Schematic representation of the two-step process used in the production of ibuprofen encapsulated in the silica antibubbles. (a) A solid-in-oil-in-water (S/O/W) emulsion containing oil droplets that include ibuprofen in crystalline form in the case of cyclomethicone. When cyclooctane is used, ibuprofen completely dissolves in the oil, and hence ibuprofen particles will form during the removal of the oil in the process of freeze-drying. (b) Antibubbles freeze-dried powder obtained after removing the oil and the water. R972 particles were also present in the oil phase and thus in the gas phase, forming a kind of network in which the crystals are entrapped.

Figure 3

SEM image of freeze-dried maltodextrin containing an “antibubble” filled with a network of silica containing small drug particles.

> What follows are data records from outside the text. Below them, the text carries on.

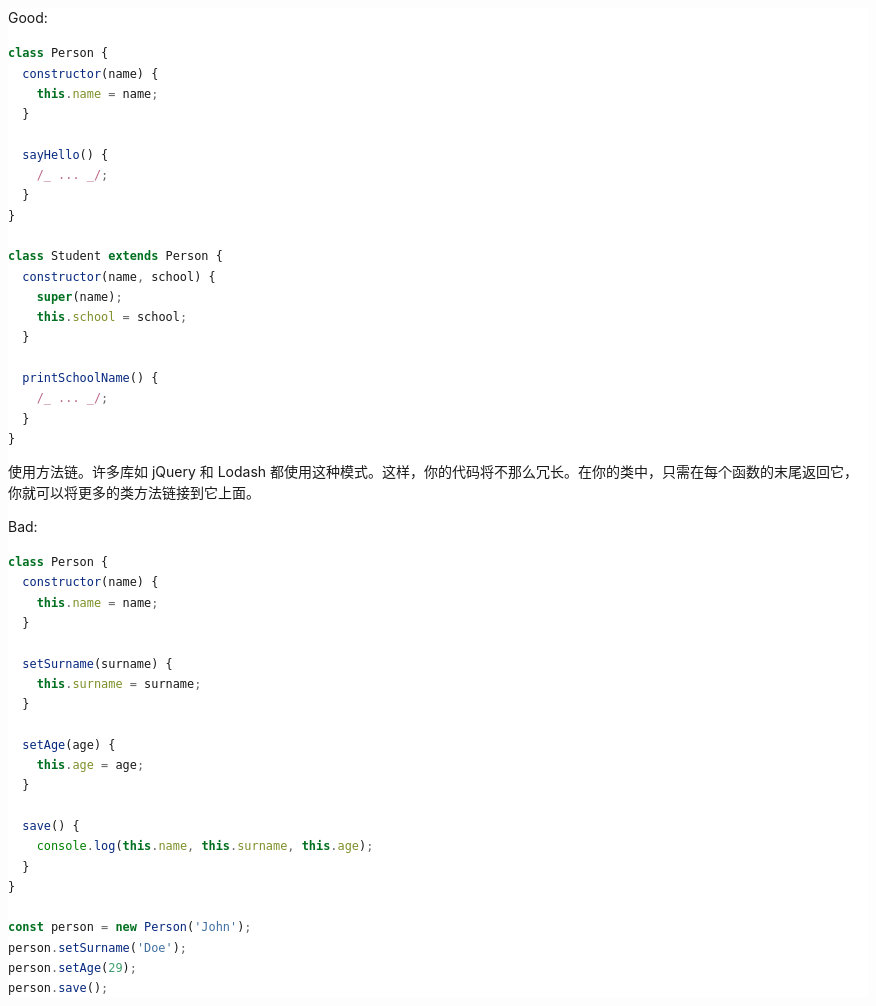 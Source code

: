 Good:

```js
class Person {
  constructor(name) {
    this.name = name;
  }

  sayHello() {
    /_ ... _/;
  }
}

class Student extends Person {
  constructor(name, school) {
    super(name);
    this.school = school;
  }

  printSchoolName() {
    /_ ... _/;
  }
}
```

使用方法链。许多库如 jQuery 和 Lodash 都使用这种模式。这样，你的代码将不那么冗长。在你的类中，只需在每个函数的末尾返回它，你就可以将更多的类方法链接到它上面。

Bad:

```js
class Person {
  constructor(name) {
    this.name = name;
  }

  setSurname(surname) {
    this.surname = surname;
  }

  setAge(age) {
    this.age = age;
  }

  save() {
    console.log(this.name, this.surname, this.age);
  }
}

const person = new Person('John');
person.setSurname('Doe');
person.setAge(29);
person.save();
```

With the arrows, we identify the maltodextrin network where the silica shells are located and where the ibuprofen is encapsulated.

Figure 4

(a) Thermogravimetric analysis and (b) first derivatives (DTG) of ibuprofen encapsulated in the antibubbles (Ibuprofen_on_ABS_CM and Ibuprofen_on_ABS_CO), compared with empty antibubbles (ABS_R972), Pure_Maltodextrin, and Pure_Ibuprofen.

Figure 5

(a) Ion current for m/z = 18 showing the emission of water related to the evaporation of moisture under 100 °C and around the decomposition temperature of the pure drug, as highlighted in gray. (b) Mass spectrum for m/z = 44 showing that CO₂ emission attributed to maltodextrin and ABS_R972 is also observed in the encapsulated systems at distinct ROIs. (c) Mass spectrum for m/z = 41, related to the loss of HCOOH in Pure_Ibuprofen, is observed at the second ROI. For better comparison, the mass spectrum for water and CO₂ were normalized first on the sample mass and then to unity, while the signal at m/z = 41 was only normalized to mass.

Figure 6

FTIR spectra for the 5 samples. (a) ABS_R972 shows mostly the maltodextrin degradation at 300 °C. (b) Pure_Maltodextrin shows carbohydrate degradation at 300 °C. (c) Pure_Ibuprofen shows a higher absorption intensity at 220 °C related to the faster rate of degradation observed in the DTG curve. (d) Ibuprofen_on_ABS_CM shows a small emission at 170 °C and (e) Ibuprofen_on_ABS_CO at 120 °C. Note that water and carbon dioxide signals were over subtracted from the beginning of the measurement in (b). This common artifact is related to the presence of these gases in the TGA furnace.

Figure 7

Differential scanning calorimetry measurements for Pure_Ibuprofen (black line), Ibuprofen_on_ABS_CM (red line), and Ibuprofen_on_ABS_CO (blue line). The results show a strong endothermic peak at 77 °C for Pure_Ibuprofen, at 74 °C for Ibuprofen_on_ABS_CM and at 73 °C for Ibuprofen_on_ABS_CO. The full range of the thermograms are presented in Figure S5. Note that for clarity each sample has a unique y-axis.

Figure 8

XRPD patterns for Pure_Ibuprofen, Ibuprofen_on_ABS_CM, and Ibuprofen_on_ABS_CO. (a) Between 5° and 8°, the decrease of the Bragg reflection intensity indicates a successful encapsulation. (b) The observation of new reflections with different peak shapes in the range of 19°–22° confirms that new crystalline forms were obtained (as arrows shown at 20.2°, 20.4°, and 21.2°); see also Figure S7.

Figure 9

Raman maps showing the freeze-dried maltodextrin in red (a) covering an ibuprofen crystallite encapsulated in the antibubbles prepared using cyclomethicone D4. The crystallite is shown in green in (b).

Figure 10

Visual light microscopy image representation of the free drug molecule (a) as well as the drug encapsulated in the R972 antibubbles: Ibuprofen_on_ABS_CM (b) and Ibuprofen_on_ABS_CO (c). Raman spectra for all samples are shown in d–f. All spectra were normalized to the highest internal vibration of each sample.